Intel's doing a bang-up job and shrinking transistors and packing them in tighter than ever before, but let's face it: it's going to be hard to scale silicon down much further. That eventual wall is why engineers are pumped about the potential of graphene, a substance with more than 200 times the electron mobility of silicon. (Read: better potential performance.) Coaxing graphene transistors into switching off current to create the 1 and 0 signals we know and love has been tricky, however. Now Samsung says it's developed a solution that does just that, without limiting graphene's electron mobility.
That last part is key: most of the previous solutions to graphene's electric current woes involved transforming the material into a semi-conductor, but doing so reduced its electron mobility -- thereby eliminating much of its performance gain over silicon.

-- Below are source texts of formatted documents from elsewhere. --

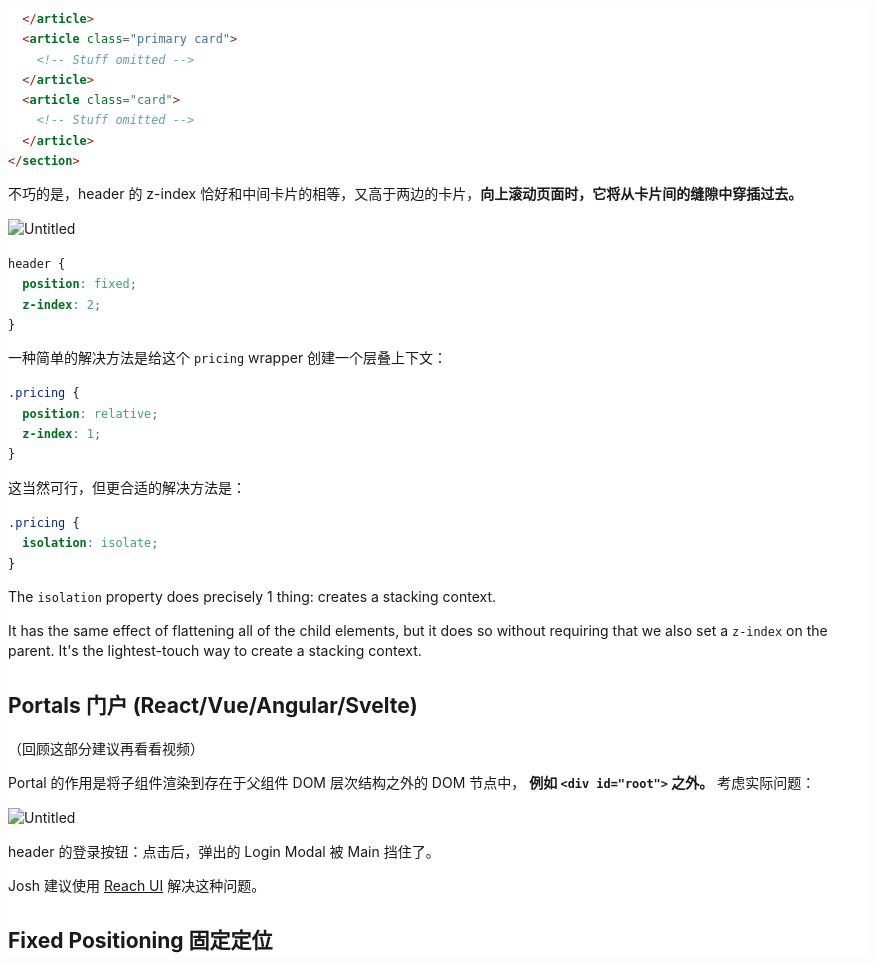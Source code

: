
 ```html
  </article>
  <article class="primary card">
    <!-- Stuff omitted -->
  </article>
  <article class="card">
    <!-- Stuff omitted -->
  </article>
</section>
```

不巧的是，header 的 z-index 恰好和中间卡片的相等，又高于两边的卡片，**向上滚动页面时，它将从卡片间的缝隙中穿插过去。**

![Untitled](https://img.ayame.network/learn-css-for-js-developers-1/Untitled%204.png)

```css
header {
  position: fixed;
  z-index: 2;
}
```

一种简单的解决方法是给这个 `pricing` wrapper 创建一个层叠上下文：

```css
.pricing {
  position: relative;
  z-index: 1;
}
```

这当然可行，但更合适的解决方法是：

```css
.pricing {
  isolation: isolate;
}
```

The `isolation` property does precisely 1 thing: creates a stacking context.

It has the same effect of flattening all of the child elements, but it does so without requiring that we also set a `z-index` on the parent. It's the lightest-touch way to create a stacking context.

## Portals 门户 (React/Vue/Angular/Svelte)

（回顾这部分建议再看看视频）

Portal 的作用是将子组件渲染到存在于父组件 DOM 层次结构之外的 DOM 节点中， **例如 `<div id="root">` 之外。** 考虑实际问题：

![Untitled](https://img.ayame.network/learn-css-for-js-developers-1/Untitled%205.png)

header 的登录按钮：点击后，弹出的 Login Modal 被 Main 挡住了。

Josh 建议使用 [Reach UI](https://reach.tech/) 解决这种问题。

## Fixed Positioning 固定定位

Samsung Electronics' R&D arm, the Samsung Advanced Institute of Technology, created a special three-terminal Schottky barrier (dubbed the "Barristor" by Samsung) that can be raised or lowered in order to allow or impede the flow of electrical. The three-terminal device is basically a gate.
So how does Barristor stop current without mucking up electron mobility? From the abstract:
The key is an atomically sharp interface between graphene and hydrogenated silicon. Large modulation on the device current (on/off ratio of 10^5) is achieved by adjusting the gate voltage to control the graphene-silicon Schottky barrier.
Subscribers to the Science journal can check out the full text for an even more in-depth and jargon-filled explanation. It was published on the website yesterday.